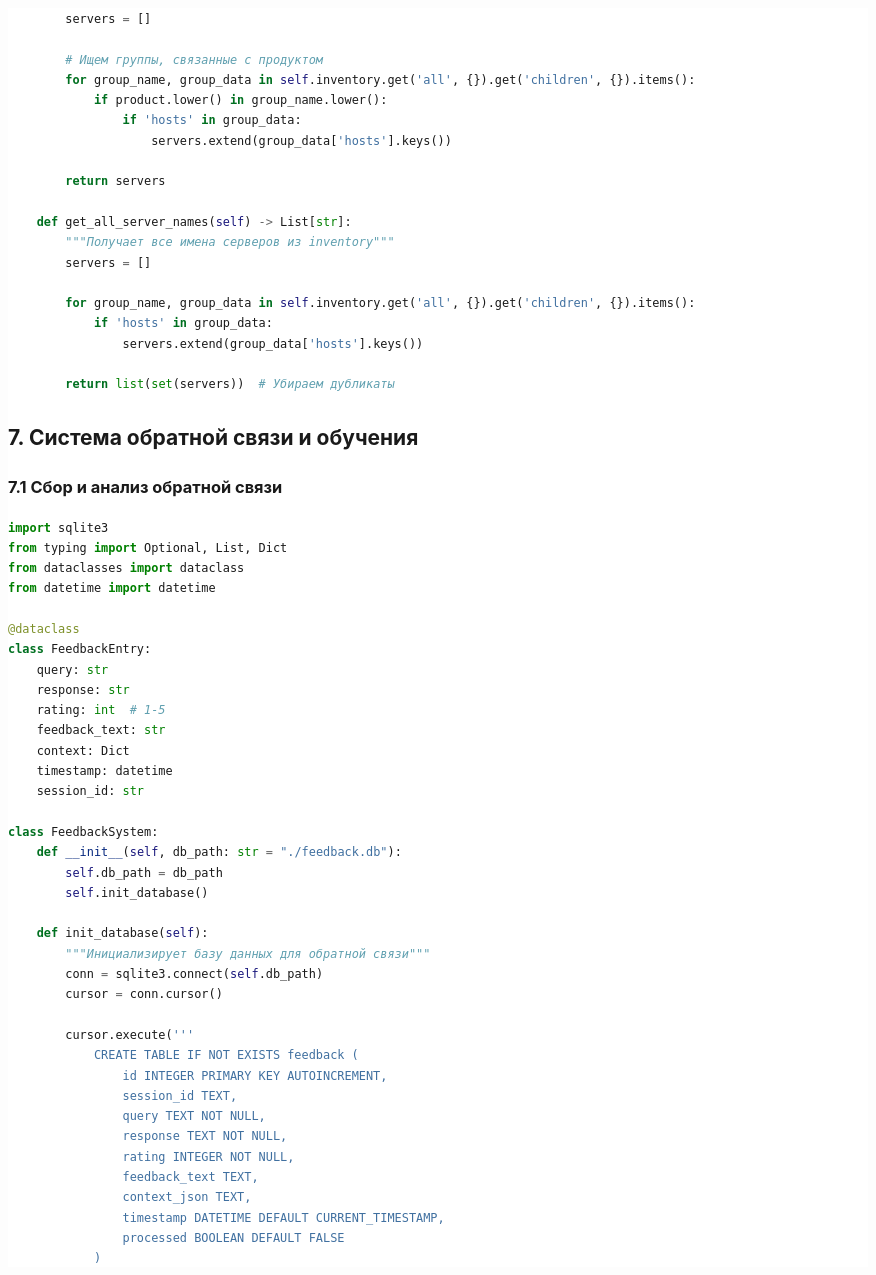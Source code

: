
 ```python
        servers = []
        
        # Ищем группы, связанные с продуктом
        for group_name, group_data in self.inventory.get('all', {}).get('children', {}).items():
            if product.lower() in group_name.lower():
                if 'hosts' in group_data:
                    servers.extend(group_data['hosts'].keys())
                    
        return servers
    
    def get_all_server_names(self) -> List[str]:
        """Получает все имена серверов из inventory"""
        servers = []
        
        for group_name, group_data in self.inventory.get('all', {}).get('children', {}).items():
            if 'hosts' in group_data:
                servers.extend(group_data['hosts'].keys())
                
        return list(set(servers))  # Убираем дубликаты
```

## 7. Система обратной связи и обучения

### 7.1 Сбор и анализ обратной связи

```python
import sqlite3
from typing import Optional, List, Dict
from dataclasses import dataclass
from datetime import datetime

@dataclass
class FeedbackEntry:
    query: str
    response: str
    rating: int  # 1-5
    feedback_text: str
    context: Dict
    timestamp: datetime
    session_id: str

class FeedbackSystem:
    def __init__(self, db_path: str = "./feedback.db"):
        self.db_path = db_path
        self.init_database()
        
    def init_database(self):
        """Инициализирует базу данных для обратной связи"""
        conn = sqlite3.connect(self.db_path)
        cursor = conn.cursor()
        
        cursor.execute('''
            CREATE TABLE IF NOT EXISTS feedback (
                id INTEGER PRIMARY KEY AUTOINCREMENT,
                session_id TEXT,
                query TEXT NOT NULL,
                response TEXT NOT NULL,
                rating INTEGER NOT NULL,
                feedback_text TEXT,
                context_json TEXT,
                timestamp DATETIME DEFAULT CURRENT_TIMESTAMP,
                processed BOOLEAN DEFAULT FALSE
            )
```
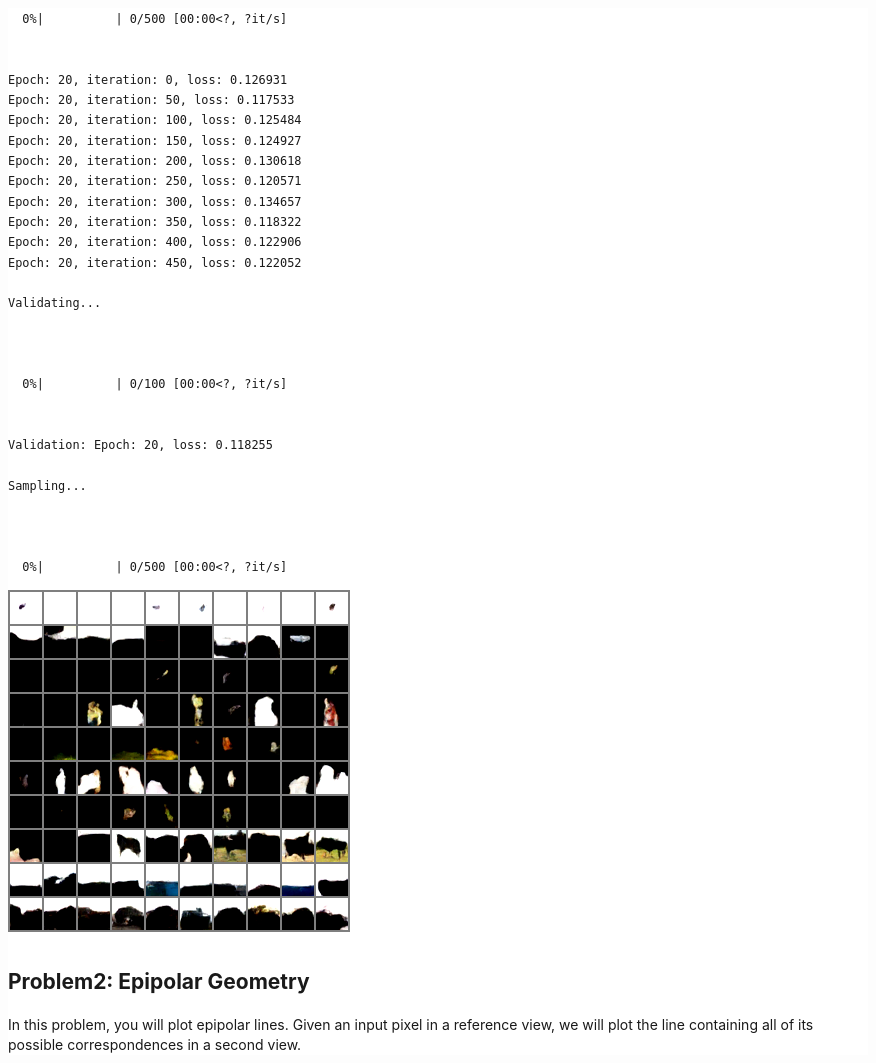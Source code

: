 

      0%|          | 0/500 [00:00<?, ?it/s]


    Epoch: 20, iteration: 0, loss: 0.126931
    Epoch: 20, iteration: 50, loss: 0.117533
    Epoch: 20, iteration: 100, loss: 0.125484
    Epoch: 20, iteration: 150, loss: 0.124927
    Epoch: 20, iteration: 200, loss: 0.130618
    Epoch: 20, iteration: 250, loss: 0.120571
    Epoch: 20, iteration: 300, loss: 0.134657
    Epoch: 20, iteration: 350, loss: 0.118322
    Epoch: 20, iteration: 400, loss: 0.122906
    Epoch: 20, iteration: 450, loss: 0.122052
    
    Validating...



      0%|          | 0/100 [00:00<?, ?it/s]


    Validation: Epoch: 20, loss: 0.118255
    
    Sampling...



      0%|          | 0/500 [00:00<?, ?it/s]



    
![png](/assets/images/coursework/EECS504/hw10/hw10_upload_16_71.png)
    


    


## Problem2: Epipolar Geometry

In this problem, you will plot epipolar lines. Given an input pixel in a reference view, we will
plot the line containing all of its possible correspondences in a second view.    
     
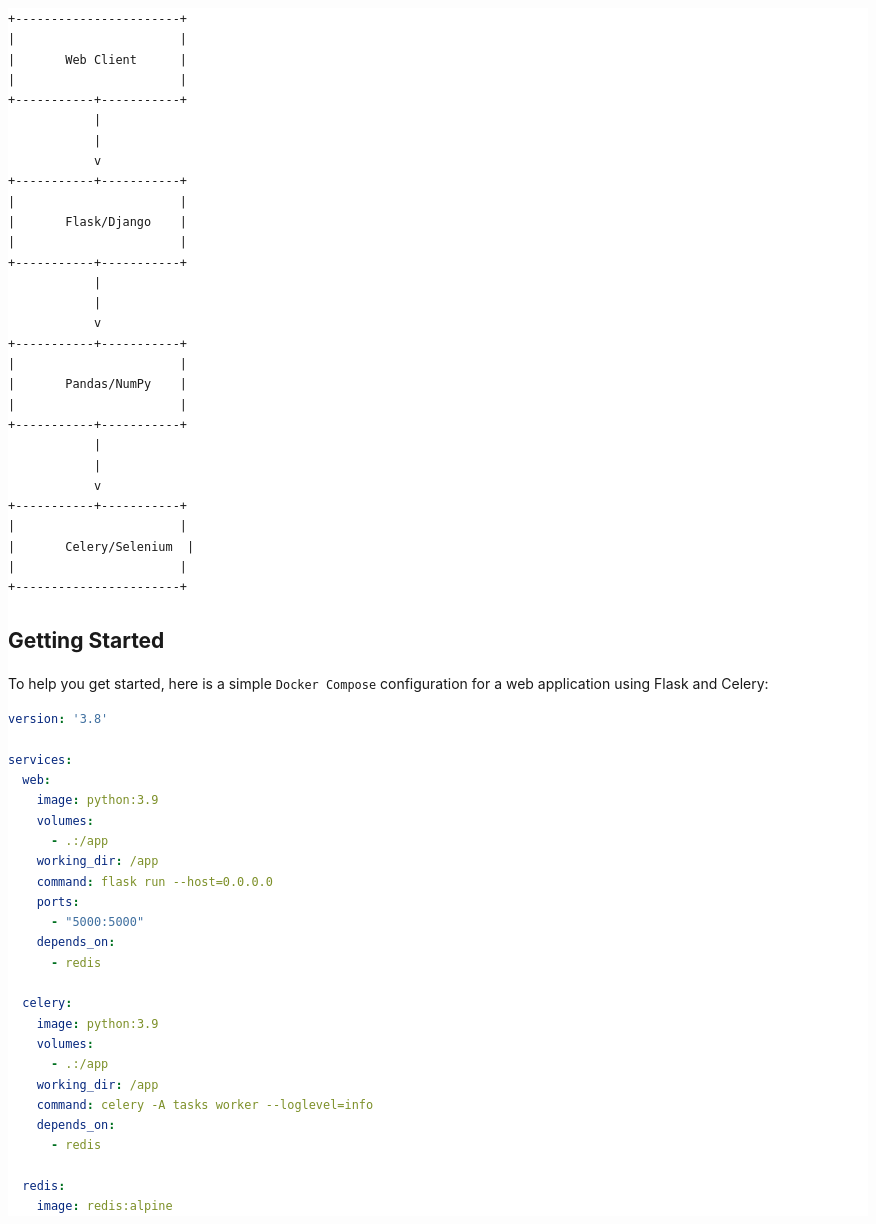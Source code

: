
 ```
+-----------------------+
|                       |
|       Web Client      |
|                       |
+-----------+-----------+
            |
            |
            v
+-----------+-----------+
|                       |
|       Flask/Django    |
|                       |
+-----------+-----------+
            |
            |
            v
+-----------+-----------+
|                       |
|       Pandas/NumPy    |
|                       |
+-----------+-----------+
            |
            |
            v
+-----------+-----------+
|                       |
|       Celery/Selenium  |
|                       |
+-----------------------+
```

## Getting Started

To help you get started, here is a simple `Docker Compose` configuration for a web application using Flask and Celery:

```yaml
version: '3.8'

services:
  web:
    image: python:3.9
    volumes:
      - .:/app
    working_dir: /app
    command: flask run --host=0.0.0.0
    ports:
      - "5000:5000"
    depends_on:
      - redis

  celery:
    image: python:3.9
    volumes:
      - .:/app
    working_dir: /app
    command: celery -A tasks worker --loglevel=info
    depends_on:
      - redis

  redis:
    image: redis:alpine
```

**EXERCISE AIM**
Going through the entries, return every line holding the word "NULL".

**RESPONSE AREA**
                query TEXT NOT NULL,
                response TEXT NOT NULL,
                rating INTEGER NOT NULL,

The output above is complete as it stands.